I disagree...our brains are quite well evolved to use tools like a mouse...one of things that separates us from animals.
Once again you reply with some braindead response because you know damn well that it's not possible to have Final Cut work better with multitouch surface over a keyboard and mouse. Sorry your point is null and void and all you are doing is grasping at straws trying to save yourself.
Ok, I'm putting my cognitive scientist hat on. There is an issue of metaphors here. I do not mean metaphors in an English literature sense, but rather in a cognitive sense; directed blends from an abstract domain to a concrete domain. There is a fair amount of evidence that everything abstract we think about is given its meaning and reasoned about through metaphors.
Every layer of indirection means that the unconscious mind (the vast majority of the mind in any human) has to work that little bit harder and increases the risk of misreasoning.
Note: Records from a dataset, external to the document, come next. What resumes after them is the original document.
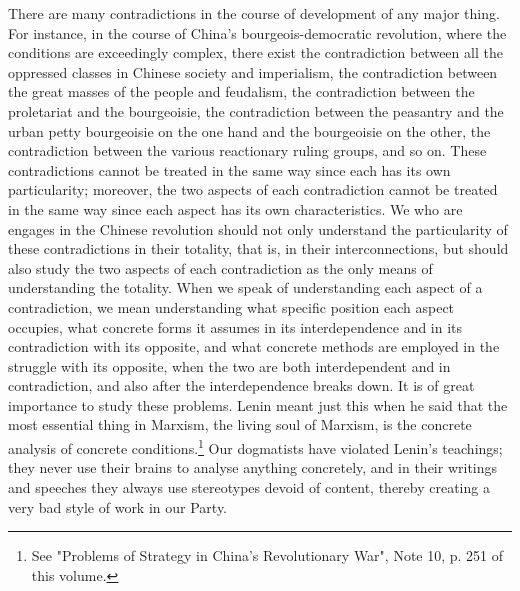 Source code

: \documentclass{article}
\begin{document}
There are many contradictions in the course of development of any major thing.
For instance, in the course of China's bourgeois-democratic revolution, where
the conditions are exceedingly complex, there exist the contradiction between
all the oppressed classes in Chinese society and imperialism, the contradiction
between the great masses of the people and feudalism, the contradiction between
the proletariat and the bourgeoisie, the contradiction between the peasantry
and the urban petty bourgeoisie on the one hand and the bourgeoisie on the
other, the contradiction between the various reactionary ruling groups, and so
on. These contradictions cannot be treated in the same way since each has its
own particularity; moreover, the two aspects of each contradiction cannot be
treated in the same way since each aspect has its own characteristics. We who
are engages in the Chinese revolution should not only understand the
particularity of these contradictions in their totality, that is, in their
interconnections, but should also study the two aspects of each contradiction
as the only means of understanding the totality. When we speak of understanding
each aspect of a contradiction, we mean understanding what specific position
each aspect occupies, what concrete forms it assumes in its interdependence and
in its contradiction with its opposite, and what concrete methods are employed
in the struggle with its opposite, when the two are both interdependent and in
contradiction, and also after the interdependence breaks down. It is of great
importance to study these problems. Lenin meant just this when he said that the
most essential thing in Marxism, the living soul of Marxism, is the concrete
analysis of concrete conditions.\footnote{See "Problems of Strategy in China's Revolutionary War", Note 10, p. 251 of this volume.} Our dogmatists have violated Lenin's
teachings; they never use their brains to analyse anything concretely, and in
their writings and speeches they always use stereotypes devoid of content,
thereby creating a very bad style of work in our Party.
\end{document}
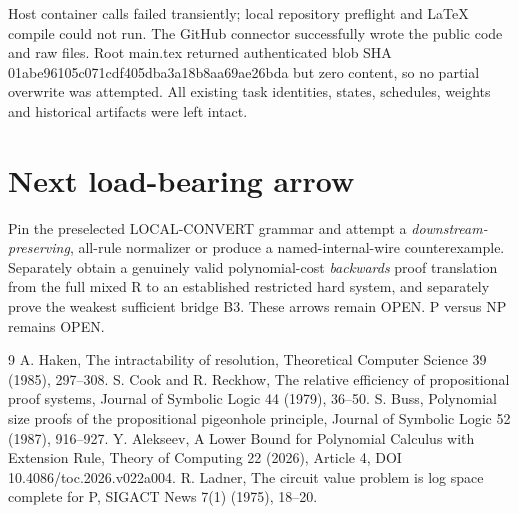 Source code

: \documentclass[11pt]{article}
\begin{document}
Host container calls failed transiently; local repository preflight and LaTeX compile could not run. The GitHub connector successfully wrote the public code and raw files. Root main.tex returned authenticated blob SHA 01abe96105c071cdf405dba3a18b8aa69ae26bda but zero content, so no partial overwrite was attempted. All existing task identities, states, schedules, weights and historical artifacts were left intact.

\section*{Next load-bearing arrow}
Pin the preselected LOCAL-CONVERT grammar and attempt a \emph{downstream-preserving}, all-rule normalizer or produce a named-internal-wire counterexample. Separately obtain a genuinely valid polynomial-cost \emph{backwards} proof translation from the full mixed R to an established restricted hard system, and separately prove the weakest sufficient bridge B3. These arrows remain OPEN. P versus NP remains OPEN.

\begin{thebibliography}{9}
 A. Haken, The intractability of resolution, Theoretical Computer Science 39 (1985), 297--308.
 S. Cook and R. Reckhow, The relative efficiency of propositional proof systems, Journal of Symbolic Logic 44 (1979), 36--50.
 S. Buss, Polynomial size proofs of the propositional pigeonhole principle, Journal of Symbolic Logic 52 (1987), 916--927.
 Y. Alekseev, A Lower Bound for Polynomial Calculus with Extension Rule, Theory of Computing 22 (2026), Article 4, DOI 10.4086/toc.2026.v022a004.
 R. Ladner, The circuit value problem is log space complete for P, SIGACT News 7(1) (1975), 18--20.
\end{thebibliography}
\end{document}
A finger, or a paint brush, are less indirect than a mouse (the motions of the mouse do not correspond with the observed effect, etc.). The harder the brain has to work, the more likely that consciousness (a slow, blocking process to abuse computer science analogies) has to get involved to sort out error conditions. This leads to an overall slower thinking process, less creativity and makes the interface mentally more tiring.
Final Cut Pro may seem efficient, but it is efficient up to the maximum allowed by the interface method thanks to this indirection. A replacement interface (and I can think of several right now, but then I've been designing multitouch mockups since before the iPhone and video was one of the examples that interested me as being ideally suited to this sort of UI) may start at a lower efficiency. It would, however, have a higher ceiling than the existing method. It would not, however be Final Cut Pro. It would be something just as capable, or more so, but with a very different way of looking at the problem. What is wrong with that?